Como en tantas otras poblaciones españolas, el tranvía entró en una decadencia que parecía definitiva, allá por los años sesenta, y de Zaragoza desaparecieron el 23 de enero de 1976, aparentemente para siempre, pero no fue así, algo que casi predijeron en su día los propios informes municipales de Tráfico y Transporte, partidarios de mantener las líneas si bien modernizándolas. Los inicios de este siglo trajeron consigo el renacimiento de este medio de transporte, dotado ahora con recursos técnicos que favorecen el progreso deseado sin olvidar, por supuesto, que nunca hay progreso sin inconvenientes y que siempre habrá problemas por resolver.

Ahora, el restablecimiento de los tranvías tiene pendiente de resolver asuntos serios, como los que suscita perennemente su convivencia circulatoria (actualmente algo privilegiados) con taxis, autobuses, demás vehículos y sufridos peatones. En el centro de la capital hay veces en que, aun disponiendo de pasos de peatones, no hay modo de usarlos porque se adelantaron tres o más autobuses en posición de firmes, que hacen inútil el color verde para los peatones; además, hay paseos que es recomendable cruzarlos "en cómodos plazos" si se quiere tener la seguridad de sobrevivir en la otra orilla.

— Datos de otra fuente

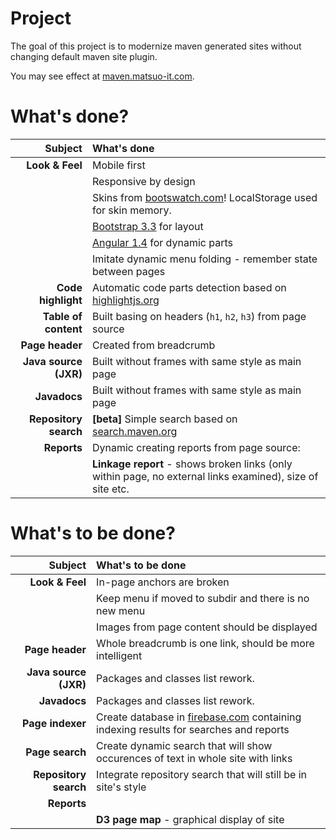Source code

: # Project

The goal of this project is to modernize maven generated sites without changing
default maven site plugin.

You may see effect at [maven.matsuo-it.com](http://maven.matsuo-it.com).

# What's done?

| Subject                  | What's done                                                 |
| --------------------:    | :---------------------------------------------------------- |
| **Look & Feel**          | Mobile first                                                |
|                          | Responsive by design                                        |
|                          | Skins from [bootswatch.com](http://bootswatch.com)! LocalStorage used for skin memory. |
|                          | [Bootstrap 3.3](http://getbootstrap.com) for layout         |
|                          | [Angular 1.4](https://angularjs.org) for dynamic parts      |
|                          | Imitate dynamic menu folding - remember state between pages |
| **Code highlight**       | Automatic code parts detection based on [highlightjs.org](https://highlightjs.org) |
| **Table of content**     | Built basing on headers (`h1`, `h2`, `h3`) from page source |
| **Page header**          | Created from breadcrumb                                     |
| **Java source (JXR)**    | Built without frames with same style as main page           |
| **Javadocs**             | Built without frames with same style as main page           |
| **Repository search**    | **[beta]** Simple search based on [search.maven.org](https://search.maven.org) |
| **Reports**              | Dynamic creating reports from page source:                  |
|                          | **Linkage report** - shows broken links (only within page, no external links examined), size of site etc. |

# What's to be done?

| Subject                  | What's to be done                                           |
| --------------------:    | :---------------------------------------------------------- |
| **Look & Feel**          | In-page anchors are broken                                  |
|                          | Keep menu if moved to subdir and there is no new menu       |
|                          | Images from page content should be displayed                |
| **Page header**          | Whole breadcrumb is one link, should be more intelligent    |
| **Java source (JXR)**    | Packages and classes list rework.                           |
| **Javadocs**             | Packages and classes list rework.                           |
| **Page indexer**         | Create database in [firebase.com](https://firebase.com) containing indexing results for searches and reports |
| **Page search**          | Create dynamic search that will show occurences of text in whole site with links |
| **Repository search**    | Integrate repository search that will still be in site's style |
| **Reports**              |                                                             |
|                          | **D3 page map** - graphical display of site                 |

Sin olvidar alguna tragedia que recuerdo de su anterior etapa histórica, los tranvías conllevaron en toda España una literatura bienhumorada en la que escritores como Wenceslao Fernández Flórez, dejaron testimonios de sus ocurrentes plumas acerca de las cosas que sucedían en aquellos carros urbanos que se movieron inicialmente con motores de sangre (las mulas) y luego, con energía eléctrica, discurriendo rutinariamente y sin exceso de velocidad bajo el orden posible: el cobrador debía moverse de la plataforma trasera a la delantera reclamando el billete a cada viajero, salvo a los que viajaban colgados de algún punto solvente de la parte exterior del gran vehículo, que no estaban exentos de pagar pero que eran inaccesibles a cualquier intento de cobro; los más habituales de ellos incluso se saludaban con el cobrador y este les respondía, sin pasar de ahí.

Fernández Flórez al que uno sigue leyendo a ratos, consideraba extraordinarios los viajes en tranvía, calificándolos de "gran aventura" y contaba el suceso de una señora que perdió contacto con su hijo en el asalto de la última parada y gritaba para que se lo subieran, hasta el punto de que un caballero, jugándose la estabilidad y casi la vida, cogió a un arrapiezo por los pelos y lo depositó en el regazo de la reclamante que en vez de dar las gracias, gritó más fuerte aún que aquello que le daban no era su hijo, que su hijo solo tenía quince meses y que el que le daban ya no cumpliría los nueve años. "Mejor para usted señora, replicaba otro viajero, que le cambiaron a su retoño por otro que ya está casi criado; peor hubiera sido que se fuera usted sin ninguno".

Tras la guerra civil (más bien incivil), la economía nacional no estaba para ocuparse mucho de los tranvías. En Madrid, cuando había fútbol, los tranvías que venían de Chamartín por la Castellana ofrecían la apariencia de una masa humana envolviendo a un vagón apenas perceptible, que se movía quejumbrosamente, dejando ver tan solo su trole y un poco del frente delantero donde iba el conductor rodeado de brazos y manos ajenas.

Aquellos eran tiempos de censura pero también lo fueron de un humor incontenible; la ciudadanía necesitaba y necesita reír casi tanto como respirar y como la parte más débil de los poderes públicos eran los municipales y los tranvías dependían de los ayuntamientos, estos fueron víctimas propiciatorias de aquel humor; por unas u otras razones, quiera Dios que aprendamos todos a reírnos de los comunes defectos para soportar mejor los propios.